• EXERCISE MATERIAL:
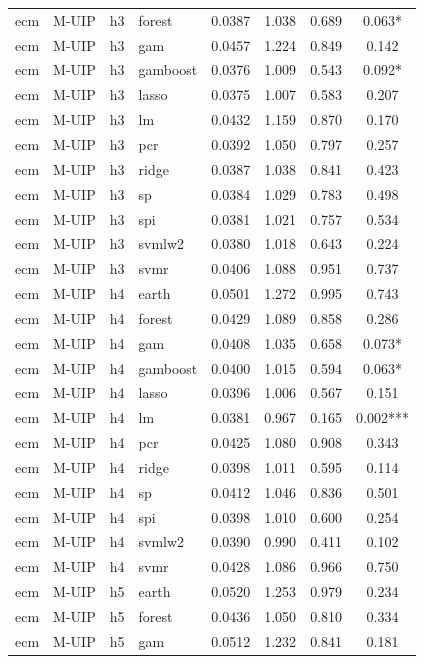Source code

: \begin{ThreePartTable}
\begin{longtable}[t]{llclcccc}
ecm & M-UIP & h3 & forest & 0.0387 & 1.038 & 0.689 & 0.063*\\
ecm & M-UIP & h3 & gam & 0.0457 & 1.224 & 0.849 & 0.142\\
ecm & M-UIP & h3 & gamboost & 0.0376 & 1.009 & 0.543 & 0.092*\\
ecm & M-UIP & h3 & lasso & 0.0375 & 1.007 & 0.583 & 0.207\\
ecm & M-UIP & h3 & lm & 0.0432 & 1.159 & 0.870 & 0.170\\
ecm & M-UIP & h3 & pcr & 0.0392 & 1.050 & 0.797 & 0.257\\
ecm & M-UIP & h3 & ridge & 0.0387 & 1.038 & 0.841 & 0.423\\
ecm & M-UIP & h3 & sp & 0.0384 & 1.029 & 0.783 & 0.498\\
ecm & M-UIP & h3 & spi & 0.0381 & 1.021 & 0.757 & 0.534\\
ecm & M-UIP & h3 & svmlw2 & 0.0380 & 1.018 & 0.643 & 0.224\\
ecm & M-UIP & h3 & svmr & 0.0406 & 1.088 & 0.951 & 0.737\\
\addlinespace
ecm & M-UIP & h4 & earth & 0.0501 & 1.272 & 0.995 & 0.743\\
ecm & M-UIP & h4 & forest & 0.0429 & 1.089 & 0.858 & 0.286\\
ecm & M-UIP & h4 & gam & 0.0408 & 1.035 & 0.658 & 0.073*\\
ecm & M-UIP & h4 & gamboost & 0.0400 & 1.015 & 0.594 & 0.063*\\
ecm & M-UIP & h4 & lasso & 0.0396 & 1.006 & 0.567 & 0.151\\
ecm & M-UIP & h4 & lm & 0.0381 & 0.967 & 0.165 & 0.002***\\
ecm & M-UIP & h4 & pcr & 0.0425 & 1.080 & 0.908 & 0.343\\
ecm & M-UIP & h4 & ridge & 0.0398 & 1.011 & 0.595 & 0.114\\
ecm & M-UIP & h4 & sp & 0.0412 & 1.046 & 0.836 & 0.501\\
ecm & M-UIP & h4 & spi & 0.0398 & 1.010 & 0.600 & 0.254\\
ecm & M-UIP & h4 & svmlw2 & 0.0390 & 0.990 & 0.411 & 0.102\\
ecm & M-UIP & h4 & svmr & 0.0428 & 1.086 & 0.966 & 0.750\\
\addlinespace
ecm & M-UIP & h5 & earth & 0.0520 & 1.253 & 0.979 & 0.234\\
ecm & M-UIP & h5 & forest & 0.0436 & 1.050 & 0.810 & 0.334\\
ecm & M-UIP & h5 & gam & 0.0512 & 1.232 & 0.841 & 0.181\\

\end{longtable}
\end{ThreePartTable}
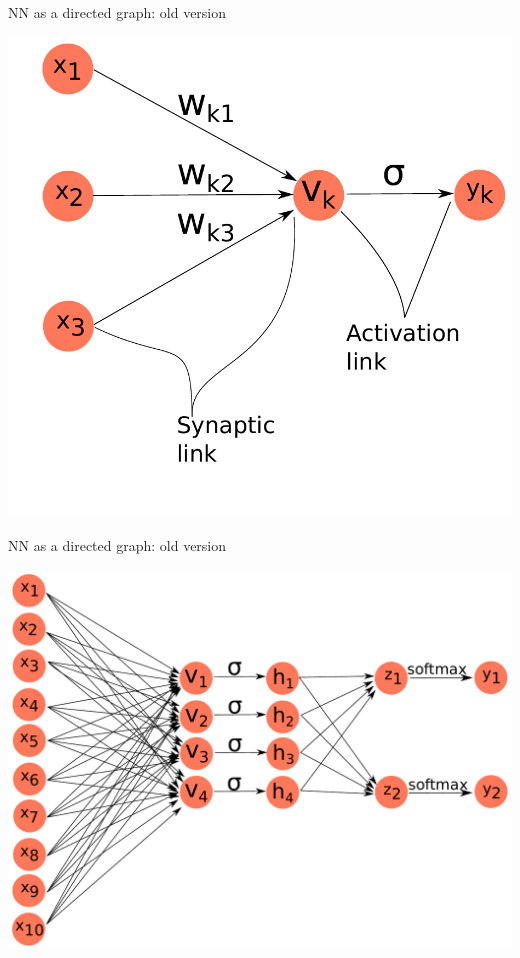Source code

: \documentclass[10pt]{beamer}
\begin{document}
\begin{frame}[fragile]{NN as a directed graph: old version}
\begin{center}
\includegraphics[scale=0.56]{images/OldNN1.pdf}
\end{center}
\end{frame}

\begin{frame}[fragile]{NN as a directed graph: old version}
\begin{center}
\includegraphics[scale=0.44]{images/OldNN2.pdf}
\end{center}
\end{frame}
\end{document}
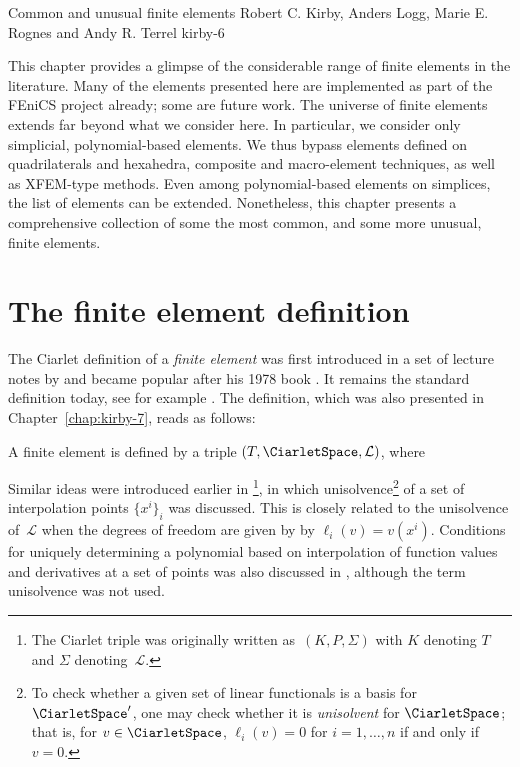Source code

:               {Common and unusual finite elements}
              {Robert C. Kirby, Anders Logg, Marie E. Rognes and Andy R. Terrel}
              {kirby-6}

\newcommand{\elmfig}[1]{\texttt{[image: chapters/kirby-6/png/\#1.png]}}
\newcommand{\elmdesc}[1]{\begin{minipage}{4cm} #1 \end{minipage} \\ }

This chapter provides a glimpse of the considerable range of finite
elements in the literature. Many of the elements presented here are
implemented as part of the FEniCS project already; some are future work.
The universe of finite elements extends far beyond what we consider
here. In particular, we consider only simplicial, polynomial-based
elements. We thus bypass elements defined on quadrilaterals and hexahedra,
composite and macro-element techniques, as well as XFEM-type methods. Even
among polynomial-based elements on simplices, the list of elements can be
extended. Nonetheless, this chapter presents a comprehensive collection
of some the most common, and some more unusual, finite elements.

\section{The finite element definition}

The Ciarlet definition of a \emph{finite element} was first introduced
in a set of lecture notes by \citet{Ciarlet1975} and became popular
after his 1978 book \citep{Ciarlet2002}. It remains the standard
definition today, see for example \citet{BrennerScott2008}. The
definition, which was also presented in Chapter~\ref{chap:kirby-7},
reads as follows:
\begin{definition}
  A finite element is defined by a triple
  $(T, \CiarletSpace,\mathcal{L})$, where
  \femdefinition{}
\end{definition}
Similar ideas were introduced earlier in
\citet{CiarletRaviart1972}\footnote{The Ciarlet triple was originally
  written as~$(K, P, \Sigma)$ with $K$ denoting $T$ and $\Sigma$
  denoting~$\mathcal{L}$.}, in which unisolvence\footnote{To check
  whether a given set of linear functionals is a basis for
  $\CiarletSpace'$, one may check whether it is \emph{unisolvent} for
  $\CiarletSpace$; that is, for $v \in \CiarletSpace$, $\ell_i(v) = 0$
  for $i = 1, \dots, n$ if and only if $v = 0$.} of a set of
interpolation points $\{x^i\}_i$ was discussed. This is closely
related to the unisolvence of~$\mathcal{L}$ when the degrees of
freedom are given by by $\ell_i(v) = v(x^i)$.  Conditions for uniquely
determining a polynomial based on interpolation of function values and
derivatives at a set of points was also discussed in
\citet{BrambleZlamal1970}, although the term unisolvence was not used.

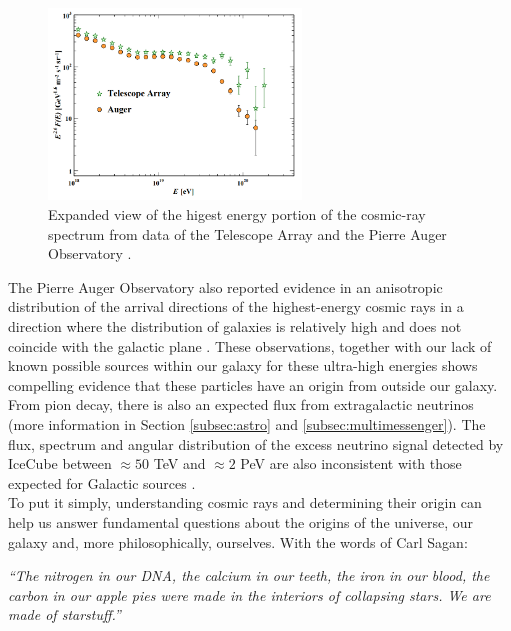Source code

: \begin{figure}
\centering
\includegraphics[width=0.6\textwidth]{chapter3/img/ankle.png}
\caption{Expanded view of the higest energy portion of the cosmic-ray spectrum from data of the Telescope Array and the Pierre Auger Observatory \cite{PDG2018url}.}
\label{fig:ankle}
\end{figure}
The Pierre Auger Observatory also reported evidence in an anisotropic distribution of the arrival directions of the highest-energy cosmic rays in a direction where the distribution of galaxies is relatively high and does not coincide with the galactic plane \cite{Aab:2017tyv}. These observations, together with our lack of known possible sources within our galaxy for these ultra-high energies shows compelling evidence that these particles have an origin from outside our galaxy. From pion decay, there is also an expected flux from extragalactic neutrinos (more information in Section \ref{subsec:astro} and \ref{subsec:multimessenger}). The flux, spectrum and angular distribution of the excess neutrino signal detected by IceCube between $\approx 50$ TeV and $\approx 2$ PeV are also inconsistent with those expected for Galactic sources \cite{Waxman:2013zda}.\\
\newline
To put it simply, understanding cosmic rays and determining their origin can help us answer fundamental questions about the origins of the universe, our galaxy and, more philosophically, ourselves. With the words of Carl Sagan:

\begin{center}
\begin{minipage}[5cm]{0.9\textwidth}
\textit{``The nitrogen in our DNA, the calcium in our teeth, the iron in our blood, the carbon in our apple pies were made in the interiors of collapsing stars. We are made of starstuff.''}
\end{minipage}
\end{center}

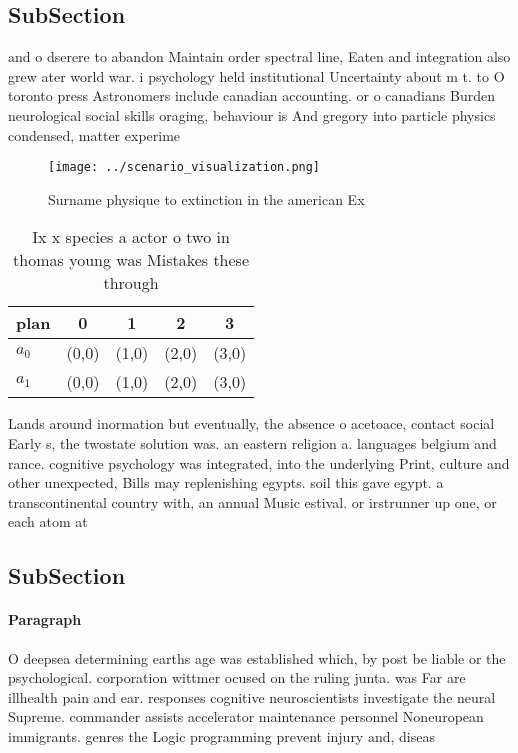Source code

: \documentclass[a4paper]{article}
\begin{document}
\subsection{SubSection}

and o dserere to abandon Maintain order spectral line, Eaten and integration also grew ater world war. i psychology held institutional Uncertainty about m t. to O toronto press Astronomers include canadian accounting. or o canadians Burden neurological social skills oraging, behaviour is And gregory into particle physics condensed, matter experime

\begin{figure}
\centering
\texttt{[image: ../scenario\_visualization.png]}
\caption{Surname physique to extinction in the american Ex
}
\end{figure}
 
\begin{table}
\begin{adjustbox}{width=0.5\columnwidth}
\begin{tabular}{|l|l|l|l|l|}
\hline
\textbf{plan} & \multicolumn{1}{c|}{\textbf{0}} & \multicolumn{1}{c|}{\textbf{1}} & \multicolumn{1}{c|}{\textbf{2}} & \multicolumn{1}{c|}{\textbf{3}} \\ \hline
\textbf{$a_0$}  & (0,0) & (1,0) & (2,0) & (3,0) \\ \hline
\textbf{$a_1$}  & (0,0) & (1,0) & (2,0) & (3,0) \\ \hline
\end{tabular}
\end{adjustbox}
\caption{Ix x species a actor o two in thomas young was Mistakes these through
}
\end{table}

Lands around inormation but eventually, the absence o acetoace, contact social Early s, the twostate solution was. an eastern religion a. languages belgium and rance. cognitive psychology was integrated, into the underlying Print, culture and other unexpected, Bills may replenishing egypts. soil this gave egypt. a transcontinental country with, an annual Music estival. or irstrunner up one, or each atom at

\subsection{SubSection}

\paragraph{Paragraph}
O deepsea determining earths age was established which, by post be liable or the psychological. corporation wittmer ocused on the ruling junta. was Far are illhealth pain and ear. responses cognitive neuroscientists investigate the neural Supreme. commander assists accelerator maintenance personnel Noneuropean immigrants. genres the Logic programming prevent injury and, diseas
\end{document}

• WHAT THE EXERCISE ASKS: Scan the listing above and copy all lines containing the word "Auger".

• PROBLEM SOLUTION:
\caption{Expanded view of the higest energy portion of the cosmic-ray spectrum from data of the Telescope Array and the Pierre Auger Observatory \cite{PDG2018url}.}
The Pierre Auger Observatory also reported evidence in an anisotropic distribution of the arrival directions of the highest-energy cosmic rays in a direction where the distribution of galaxies is relatively high and does not coincide with the galactic plane \cite{Aab:2017tyv}. These observations, together with our lack of known possible sources within our galaxy for these ultra-high energies shows compelling evidence that these particles have an origin from outside our galaxy. From pion decay, there is also an expected flux from extragalactic neutrinos (more information in Section \ref{subsec:astro} and \ref{subsec:multimessenger}). The flux, spectrum and angular distribution of the excess neutrino signal detected by IceCube between $\approx 50$ TeV and $\approx 2$ PeV are also inconsistent with those expected for Galactic sources \cite{Waxman:2013zda}.\\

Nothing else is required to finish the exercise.